Insomma, il generoso Texas mi ha regalato davvero tanto. Mi ha raccolta che ero insicura e un po’ infelice e mi ha insegnato ad ascoltarmi, a sognare in grande, ad aprirmi con fiducia ai suoi orizzonti e a quelli della vita. Mi ha insegnato che non è mai finita, finché non lo decidi tu. Che tutto quello in cui credi ciecamente può sgretolarsi davanti ai tuoi occhi, e che nuove verità possono venir su dal niente. Mi ha insegnato che si cresce e si impara sempre, sia che tu abbia 13 anni, come li aveva Leo quando è arrivato qui, sia che tu ne abbia 42, come li avevo io. Mi ha insegnato ad essere umile, rispettosa e grata. Mi ha insegnato ad amare l’Italia, cosa che prima di lasciarla non ero in grado di fare. Mi ha fatto capire che la “casa” alla fine è un posto che ci portiamo sempre dietro, è l’amore per noi stessi e per chi incontriamo. La casa sono i nostri sogni, quelli che abbiamo e quelli che realizziamo. Sono gli insuccessi e la fatica. Insomma, la casa siamo noi, la casa è dentro di noi. Io porterò il Texas con me ovunque andrò, e spero di conservare a lungo la sua impronta infuocata, forte, ruvida. Spero, insomma, di non dimenticare mai quanto sono stata felice qui.

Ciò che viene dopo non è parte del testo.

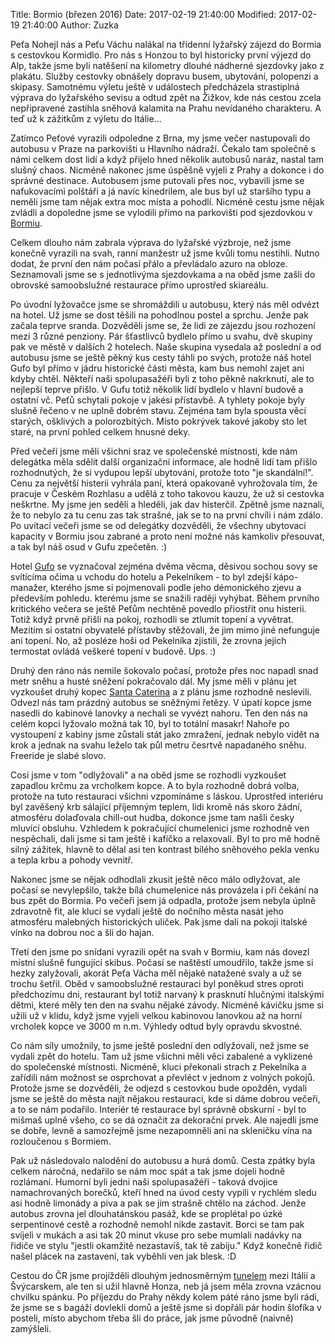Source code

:﻿Title: Bormio (březen 2016)
Date: 2017-02-19 21:40:00
Modified: 2017-02-19 21:40:00
Author: Zuzka


Peťa Nohejl nás a Peťu Váchu nalákal na třídenní lyžařský zájezd do Bormia s cestovkou Kormidlo. Pro nás s Honzou to byl historicky první výjezd do Alp, takže jsme byli natěšení na kilometry dlouhé nádherné sjezdovky jako z plakátu. Služby cestovky obnášely dopravu busem, ubytování, polopenzi a skipasy. Samotnému výletu ještě v událostech předcházela strastiplná výprava do lyžařského sevisu a odtud zpět na Žižkov, kde nás cestou zcela nepřipravené zastihla sněhová kalamita na Prahu nevídaného charakteru. A teď už k zážitkům z výletu do Itálie...

Zatímco Peťové vyrazili odpoledne z Brna, my jsme večer nastupovali do autobusu v Praze na parkovišti u Hlavního nádraží. Čekalo tam společně s námi celkem dost lidí a když přijelo hned několik autobusů naráz, nastal tam slušný chaos. Nicméně nakonec jsme úspěšně vyjeli z Prahy a dokonce i do správné destinace. Autobusem jsme putovali přes noc, vybavili jsme se nafukovacími polštáři a já navíc kinedrilem, ale bus byl už staršího typu a neměli jsme tam nějak extra moc místa a pohodlí. Nicméně cestu jsme nějak zvládli a dopoledne jsme se vylodili přimo na parkovišti pod sjezdovkou v [Bormiu](http://www.bormioski.eu/en/skiing/ski-area/ski-map/). 

Celkem dlouho nám zabrala výprava do lyžařské výzbroje, než jsme konečně vyrazili na svah, ranní manžestr už jsme kvůli tomu nestihli. Nutno dodat, že první den nám počasí přálo a převládalo azuro na obloze. Seznamovali jsme se s jednotlivýma sjezdovkama a na oběd jsme zašli do obrovské samoobslužné restaurace přímo uprostřed skiareálu.

Po úvodní lyžovačce jsme se shromáždili u autobusu, který nás měl odvézt na hotel. Už jsme se dost těšili na pohodlnou postel a sprchu. Jenže pak začala teprve sranda. Dozvěděli jsme se, že lidi ze zájezdu jsou rozhození mezi 3 různé penziony. Pár šťastlivců bydlelo přímo u svahu, dvě skupiny pak ve městě v dalších 2 hotelech. Naše skupina vysedala až poslední a od autobusu jsme se ještě pěkný kus cesty táhli po svých, protože náš hotel Gufo byl přímo v jádru historické části města, kam bus nemohl zajet ani kdyby chtěl. Někteří naši spolupasažéři byli z toho pěkně nakrknutí, ale to nejlepší teprve přišlo. V Gufu totiž několik lidí bydlelo v hlavní budově a ostatní vč. Peťů schytali pokoje v jakési přístavbě. A tyhlety pokoje byly slušně řečeno v ne uplně dobrém stavu. Zejména tam byla spousta věcí starých, ošklivých a polorozbitých. Místo pokrývek takové jakoby sto let staré, na první pohled celkem hnusné deky. 

Před večeří jsme měli všichni sraz ve společenské místnosti, kde nám delegátka měla sdělit další organizační informace, ale hodně lidí tam přišlo rozhodnutých, že si vydupou lepší ubytování, protože toto "je skandální!". Cenu za největší histerii vyhrála paní, která opakovaně vyhrožovala tím, že pracuje v Českém Rozhlasu a udělá z toho takovou kauzu, že už si cestovka neškrtne. My jsme jen seděli a hleděli, jak dav histerčil. Zpětně jsme naznali, že to nebylo za tu cenu zas tak strašné, jak se to na první chvíli i nám zdálo. Po uvítací večeři jsme se od delegátky dozvěděli, že všechny ubytovací kapacity v Bormiu jsou zabrané a proto není možné nás kamkoliv přesouvat, a tak byl náš osud v Gufu zpečetěn. :) 

Hotel [Gufo](http://www.hotelgufo.com/) se vyznačoval zejména dvěma věcma, děsivou sochou sovy se svítícíma očima u vchodu do hotelu a Pekelníkem - to byl zdejší kápo-manažer, kterého jsme si pojmenovali podle jeho démonického zjevu a především pohledu. kterému jsme se snažili raději vyhýbat. Během prvního kritického večera se ještě Peťům nechtěně povedlo přiostřit onu histerii. Totiž když prvně přišli na pokoj, rozhodli se ztlumit topení a vyvětrat. Mezitím si ostatní obyvatelé přístavby stěžovali, že jim mimo jiné nefunguje ani topení. No, až posléze hoši od Pekelníka zjistili, že zrovna jejich termostat ovládá veškeré topení v budově. Ups. :)

Druhý den ráno nás nemile šokovalo počasí, protože přes noc napadl snad metr sněhu a husté sněžení pokračovalo dál. My jsme měli v plánu jet vyzkoušet druhý kopec [Santa Caterina](http://www.santacaterina.it/en_inverno_skiarea_santa.aspx) a z plánu jsme rozhodně neslevili. Odvezl nás tam prázdný autobus se sněžnými řetězy. V úpatí kopce jsme nasedli do kabinové lanovky a nechali se vyvézt nahoru. Ten den nás na celém kopci lyžovalo možná tak 10, byl to totální masakr! Nahoře po vystoupení z kabiny jsme zůstali stát jako zmražení, jednak nebylo vidět na krok a jednak na svahu leželo tak půl metru česrtvě napadaného sněhu. Freeride je slabé slovo. 

Cosi jsme v tom "odlyžovali" a na oběd jsme se rozhodli vyzkoušet zapadlou krčmu za vrcholkem kopce. A to byla rozhodně dobrá volba, protože na tuto restauraci všichni vzpomínáme s láskou. Uprostřed interiéru byl zavěšený krb sálající příjemným teplem, lidi kromě nás skoro žádní, atmosféru dolaďovala chill-out hudba, dokonce jsme tam našli česky mluvící obsluhu. Vzhledem k pokračující chumelenici jsme rozhodně ven nespěchali, dali jsme si tam ještě i kafíčko a relaxovali. Byl to pro mě hodně silný zážitek, hlavně to dělal asi ten kontrast bílého sněhového pekla venku a tepla krbu a pohody vevnitř. 

Nakonec jsme se nějak odhodlali zkusit ještě něco málo odlyžovat, ale počasí se nevylepšilo, takže bílá chumelenice nás provázela i při čekání na bus zpět do Bormia. Po večeři jsem já odpadla, protože jsem nebyla úplně zdravotně fit, ale kluci se vydali ještě do nočního města nasát jeho atmosféru malebných historických uliček. Pak jsme dali na pokoji italské vínko na dobrou noc a šli do hajan.

Třetí den jsme po snídani vyrazili opět na svah v Bormiu, kam nás dovezl místní slušně fungující skibus. Počasí se naštěstí umoudřilo, takže jsme si hezky zalyžovali, akorát Peťa Vácha měl nějaké natažené svaly a už se trochu šetřil. Oběd v samoobslužné restauraci byl poněkud stres oproti předchozímu dni, restaurant byl totiž narvaný k prasknutí hlučnými italskými dětmi, které měly ten den na svahu nějaké závody. Nicméně kávičku jsme si užili už v klidu, když jsme vyjeli velkou kabinovou lanovkou až na horní vrcholek kopce ve 3000 m n.m. Výhledy odtud byly opravdu skvostné. 

Co nám síly umožnily, to jsme ještě poslední den odlyžovali, než jsme se vydali zpět do hotelu. Tam už jsme všichni měli věci zabalené a vyklizené do společenské místnosti. Nicméně, kluci překonali strach z Pekelníka a zařídili nám možnost se osprchovat a převléct v jednom z volných pokojů. Protože jsme se dozvěděli, že odjezd s cestovkou bude opožděn, vydali jsme se ještě do města najít nějakou restauraci, kde si dáme dobrou večeři, a to se nám podařilo. Interiér té restaurace byl správně obskurní - byl to mišmaš uplně všeho, co se dá označit za dekorační prvek. Ale najedli jsme se dobře, levně a samozřejmě jsme nezapomněli ani na skleničku vína na rozloučenou s Bormiem. 

Pak už následovalo nalodění do autobusu a hurá domů. Cesta zpátky byla celkem náročná, nedařilo se nám moc spát a tak jsme dojeli hodně rozlámaní. Humorní byli jedni naši spolupasažéři - taková dvojice namachrovaných borečků, kteří hned na úvod cesty vypili v rychlém sledu asi hodně limonády a piva a pak se jim strašně chtělo na záchod. Jenže autobus zrovna jel dlouhatánskou pasáž, kde se proplétal po úzké serpentinové cestě a rozhodně nemohl nikde zastavit. Borci se tam pak svíjeli v mukách a asi tak 20 minut vkuse pro sebe mumlali nadávky na řidiče ve stylu "jestli okamžitě nezastavíš, tak tě zabiju." Když konečně řidič našel plácek na zastavení, tak vyběhli ven jak blesk. :D 

Cestou do ČR jsme projížděli dlouhým jednosměrným [tunelem](https://en.wikipedia.org/wiki/Munt_la_Schera_Tunnel) mezi Itálií a Švýcarskem, ale ten si užil hlavně Honza, neb já jsem měla zrovna vzácnou chvilku spánku. Po příjezdu do Prahy někdy kolem páté ráno jsme byli rádi, že jsme se s bagáží dovlekli domů a ještě jsme si dopřáli pár hodin šlofíka v posteli, místo abychom třeba šli do práce, jak jsme původně (naivně) zamýšleli.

Ti ho seguito nei tuoi cinque anni in Texas, ti seguirò ancora se continuerai a scrivere anche dell’Italia. Ci ho messo un po’ di anni a riconciliarmi con l’Italia (avviso: riconciliazione parziale) e sono dovuta andarmene per riuscirci. Non è facile partire e non è facile tornare. Ma adesso hai qualcosa che prima non avevi, un’esperienza di vita diversa. Almeno adesso puoi dire di essere in Italia per scelta e non per destino. Brava!